12/18/03: I can't believe it's been six months already since my lap band surgery and what a ride it's been!! As of this morning I am down 42 lbs (33 more to go) and just got back into size 14 (regular not "W") jeans that I haven't had on in about 5 years!! I had size 14 through 20 in my closet when I started this. Now just 14's and after this I will have to break down and go shopping......darn!! LOL Thanksgiving was a lot of fun. I ate off of a small salad plate and did not feel deprived at all. I've been to Christmas parties,etc, celebrated my 39th birthday, went to New York for the day and had lunch at the Plaza Hotel, got a makeover at Saks, walked around the city for four hours and had a blast w/my sister-in-law. I've been mall walking 3 or 4 mornings a week. The older people there at 7 a.m. are such an incentive, especially when they pass you~~ it makes me walk even faster~~ Saw Dr. Wynn last Friday and all is well. I seem to be dropping inches even though the scale has slowed.....actually the scale has been consistent in that I drop about 4 or 5 lbs and then hold steady for about 3 weeks and then drop another 4 lbs or so and then hold steady for another 3 or 4 weeks. That was irking me at first but I realize that this will just be my pattern and I feel WONDERFUL right now which is all that really matters. My husband can't keep his hands off of me...which is flattering, but the jealousy thing (which is brand new) is not something that I'm going to put up with... My daughter Britt has all her wisdom teeth out today and my daughter Kate has ankle surgery on Tuesday. Christmas day will be at my house this year for my husband's LARGE family....kill me now LOL.... HAPPY HOLIDAYS EVERYONE.........

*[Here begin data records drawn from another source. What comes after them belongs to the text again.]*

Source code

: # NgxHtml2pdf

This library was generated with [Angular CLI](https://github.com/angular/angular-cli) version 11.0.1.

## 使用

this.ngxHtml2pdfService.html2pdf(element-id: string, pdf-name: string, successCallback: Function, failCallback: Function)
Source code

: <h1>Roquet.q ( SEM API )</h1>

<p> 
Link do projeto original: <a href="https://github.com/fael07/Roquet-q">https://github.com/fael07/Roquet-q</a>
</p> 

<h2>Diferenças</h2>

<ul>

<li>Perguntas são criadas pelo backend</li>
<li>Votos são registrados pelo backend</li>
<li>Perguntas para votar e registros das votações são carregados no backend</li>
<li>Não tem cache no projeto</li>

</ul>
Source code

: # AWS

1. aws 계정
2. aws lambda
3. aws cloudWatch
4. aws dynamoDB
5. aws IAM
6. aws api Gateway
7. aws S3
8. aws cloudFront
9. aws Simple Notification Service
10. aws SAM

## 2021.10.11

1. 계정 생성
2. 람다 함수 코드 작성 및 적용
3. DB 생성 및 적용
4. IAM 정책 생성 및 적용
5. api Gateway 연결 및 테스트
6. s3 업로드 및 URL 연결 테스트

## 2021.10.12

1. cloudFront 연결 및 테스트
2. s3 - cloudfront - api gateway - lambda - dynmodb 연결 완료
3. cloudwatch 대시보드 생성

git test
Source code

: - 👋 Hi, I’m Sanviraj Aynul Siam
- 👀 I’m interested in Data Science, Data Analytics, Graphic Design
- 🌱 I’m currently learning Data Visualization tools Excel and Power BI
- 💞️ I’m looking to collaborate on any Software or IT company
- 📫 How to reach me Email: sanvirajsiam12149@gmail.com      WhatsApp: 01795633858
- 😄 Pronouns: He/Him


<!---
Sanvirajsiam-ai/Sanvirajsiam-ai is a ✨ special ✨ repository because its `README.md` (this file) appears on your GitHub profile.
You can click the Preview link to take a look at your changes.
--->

10/12/03: Things are going well so far. down 33 lbs.....going slowly but surely. I feel great!!

9/2/03: The fill on Friday didn't hurt at all and was, in fact, a god send....the scale is moving again, FINALLY!!! Also pulled out my jeans (sz 20) today, as the weather turned a little chilly....they were sOOOO BIG...I pulled out the 18's and they were big....then I pulled out the 16's and they FIT!!!! Can't wait to get to the 14's that are in the back of my closet.......also just did my bmi and I am no longer "morbidly obese" just "severely" obese and 10 pounds from now will be just plain "obese"......how cool is that? -29 and finally over that 5-week plateau :)

8/22/03: Can't wait to see Dr. Wynn today....I think I need a fill. All of a sudden I can eat a lot more, though not as much as pre-op and my weight has stayed the same since July 25th...my issue with the hospital bill is now settled finally and the revised bill is what I originally expected it to be. Now they have packages for self-pay so you know up front exactly what you will pay!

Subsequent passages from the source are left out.